As required by the CBA in furtherance of providing these employee benefits, World Sales executed an "Agreement and Declaration of Trust" ("the trust agreement"). Pursuant to the trust agreement, World Sales agreed to pay as liquidated damages 10 percent of any delinquent contributions, 14 percent interest on the balance due, and attorneys' fees incurred by the Fund in a suit to collect the delinquent amount.
The CBA and the trust agreement were in effect when World Sales filed a chapter 11 petition on Friday, October 2, 1992, the second working day of the month. Eighteen days later, on October 20, World Sales laid off its employees and sold its operation to a third party. World Sales never sought to modify or reject the CBA. During this final month, 57 employees otherwise qualified to receive health benefits worked at least one day. Although it remained in business, continuing to utilize the services of its employees for a substantial portion of the month, World Sales did not make any payment on the monthly contribution due for the health coverage of these 57 employees in October 1992.

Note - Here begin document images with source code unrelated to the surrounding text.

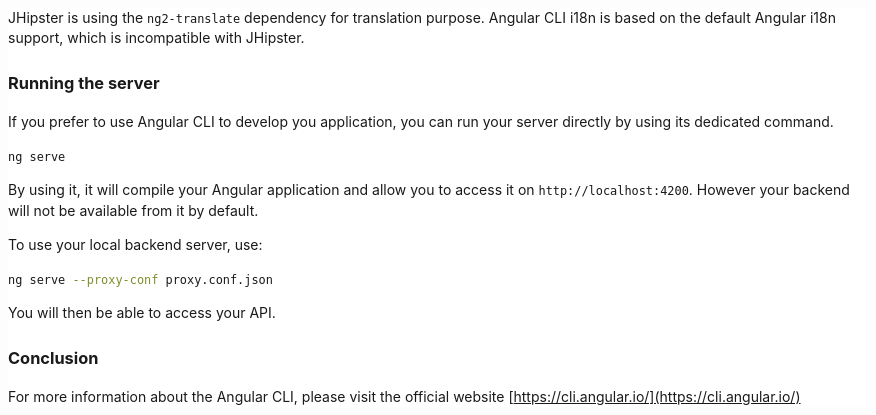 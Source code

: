 JHipster is using the `ng2-translate` dependency for translation purpose. Angular CLI i18n is based on the default Angular i18n support, which is incompatible with JHipster.

### Running the server

If you prefer to use Angular CLI to develop you application, you can run your server directly by using its dedicated command.

```bash
ng serve
```

By using it, it will compile your Angular application and allow you to access it on `http://localhost:4200`. However your backend will not be available from it by default.

To use your local backend server, use:

```bash
ng serve --proxy-conf proxy.conf.json
```

You will then be able to access your API.

### Conclusion

For more information about the Angular CLI, please visit the official website [https://cli.angular.io/](https://cli.angular.io/)

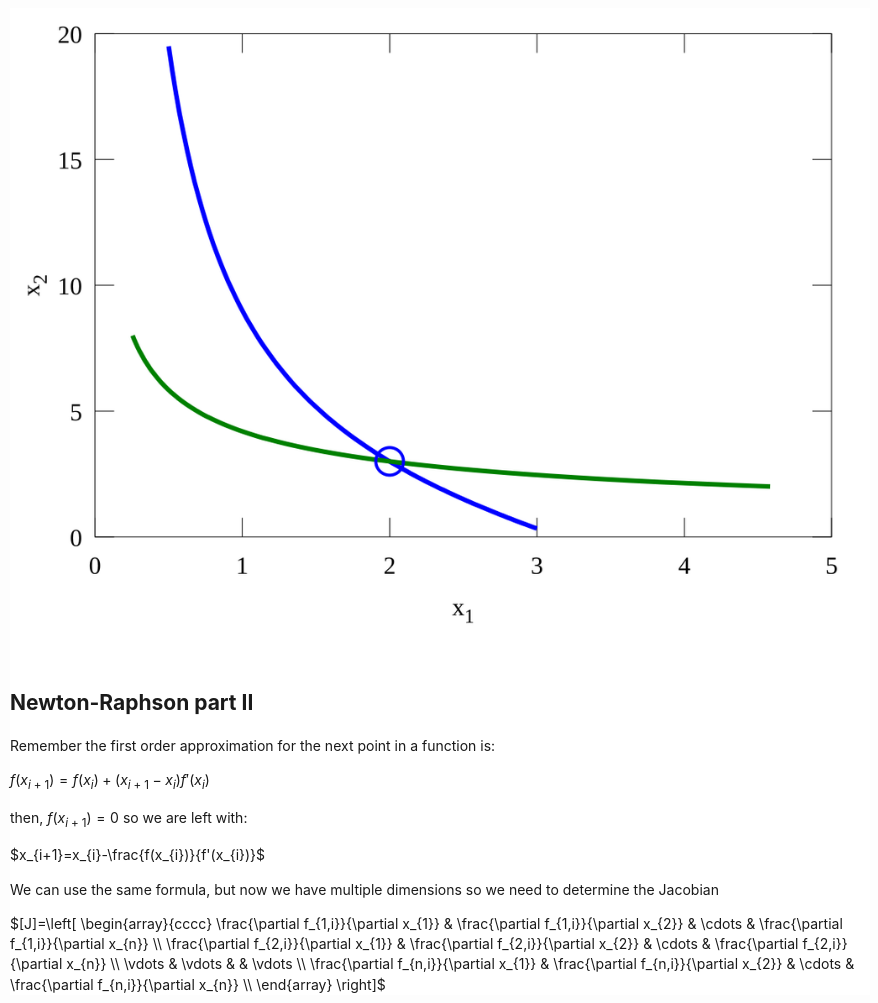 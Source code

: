 
![svg](lecture_13_files/lecture_13_29_0.svg)


## Newton-Raphson part II

Remember the first order approximation for the next point in a function is:

$f(x_{i+1})=f(x_{i})+(x_{i+1}-x_{i})f'(x_{i})$

then, $f(x_{i+1})=0$ so we are left with:

$x_{i+1}=x_{i}-\frac{f(x_{i})}{f'(x_{i})}$

We can use the same formula, but now we have multiple dimensions so we need to determine the Jacobian

$[J]=\left[ \begin{array}{cccc}
\frac{\partial f_{1,i}}{\partial x_{1}} & \frac{\partial f_{1,i}}{\partial x_{2}} & 
\cdots & \frac{\partial f_{1,i}}{\partial x_{n}}  \\
\frac{\partial f_{2,i}}{\partial x_{1}} & \frac{\partial f_{2,i}}{\partial x_{2}} & 
\cdots & \frac{\partial f_{2,i}}{\partial x_{n}}  \\
\vdots & \vdots & & \vdots \\
\frac{\partial f_{n,i}}{\partial x_{1}} & \frac{\partial f_{n,i}}{\partial x_{2}} & 
\cdots & \frac{\partial f_{n,i}}{\partial x_{n}}  \\
\end{array} \right]$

The parties have not provided us with a tally of employees, if any, who worked only on the single prepetition workday in October, or those who worked only post-petition, or both before filing and post-petition. Hypothetically, such distinctions could lead to or require results different than those we will reach here. Under the particular circumstances of this appeal, these distinctions are not material.

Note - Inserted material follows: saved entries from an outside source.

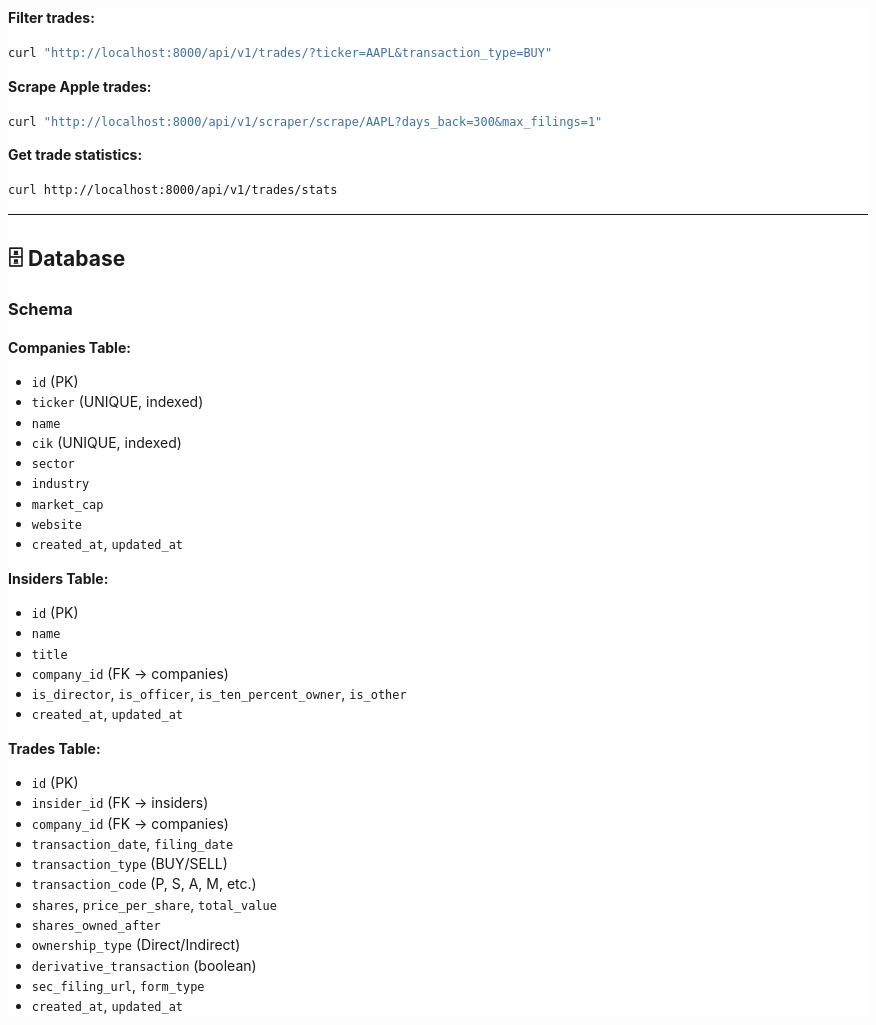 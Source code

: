 **Filter trades:**
```bash
curl "http://localhost:8000/api/v1/trades/?ticker=AAPL&transaction_type=BUY"
```

**Scrape Apple trades:**
```bash
curl "http://localhost:8000/api/v1/scraper/scrape/AAPL?days_back=300&max_filings=1"
```

**Get trade statistics:**
```bash
curl http://localhost:8000/api/v1/trades/stats
```

---

## 🗄️ Database

### Schema

**Companies Table:**
- `id` (PK)
- `ticker` (UNIQUE, indexed)
- `name`
- `cik` (UNIQUE, indexed)
- `sector`
- `industry`
- `market_cap`
- `website`
- `created_at`, `updated_at`

**Insiders Table:**
- `id` (PK)
- `name`
- `title`
- `company_id` (FK → companies)
- `is_director`, `is_officer`, `is_ten_percent_owner`, `is_other`
- `created_at`, `updated_at`

**Trades Table:**
- `id` (PK)
- `insider_id` (FK → insiders)
- `company_id` (FK → companies)
- `transaction_date`, `filing_date`
- `transaction_type` (BUY/SELL)
- `transaction_code` (P, S, A, M, etc.)
- `shares`, `price_per_share`, `total_value`
- `shares_owned_after`
- `ownership_type` (Direct/Indirect)
- `derivative_transaction` (boolean)
- `sec_filing_url`, `form_type`
- `created_at`, `updated_at`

Five months later, in March 1993, the Fund filed a proof of administrative claim for $100,300, alleging that World Sales had failed to pay five monthly contributions of $20,060 per month or to report to the Fund from October 1992 through February 1993. (The Fund later reduced its demand for delinquent contributions to $19,380, based on $340 for each of the 57 employees working during the single month of October).
On November 12, 1993, alleging that its demand for payment had been refused, the Fund filed a motion to compel immediate payment of delinquent contributions as post-petition employee benefits under 11 U.S.C. § 503(b)(1)(A). The motion also claimed as an administrative expense: 1) liquidated damages of $1,938, 2) interest of $2,939.30, and 3) attorneys' fees in an unspecified amount to be proved by declaration subsequent to the hearing date. The Fund alleged that these additional damages were due pursuant to the debtor's obligations under the terms of the unrejected CBA and the trust agreement, and under ERISA § 502(g)(2), 29 U.S.C. § 1132(g)(2). The Fund also alleged that the debtor's failure to pay the delinquent contribution resulted in a lapse in employee health coverage and required immediate payment to alleviate the consequent hardship for the employees.
"After notice and a hearing, there shall be allowed administrative expenses . . . including —
(1)(A) the actual, necessary costs and expenses of preserving the estate, including wages, salaries, or commissions for services rendered after the commencement of the case. . . ."
11 U.S.C. § 503(b)(1)(A).
The relevant text of 29 U.S.C. § 1132(g) states:
(1) In any action under this subchapter . . . by a participant, beneficiary, or fiduciary, the court in its discretion may allow a reasonable attorney's fee and costs of action to either party.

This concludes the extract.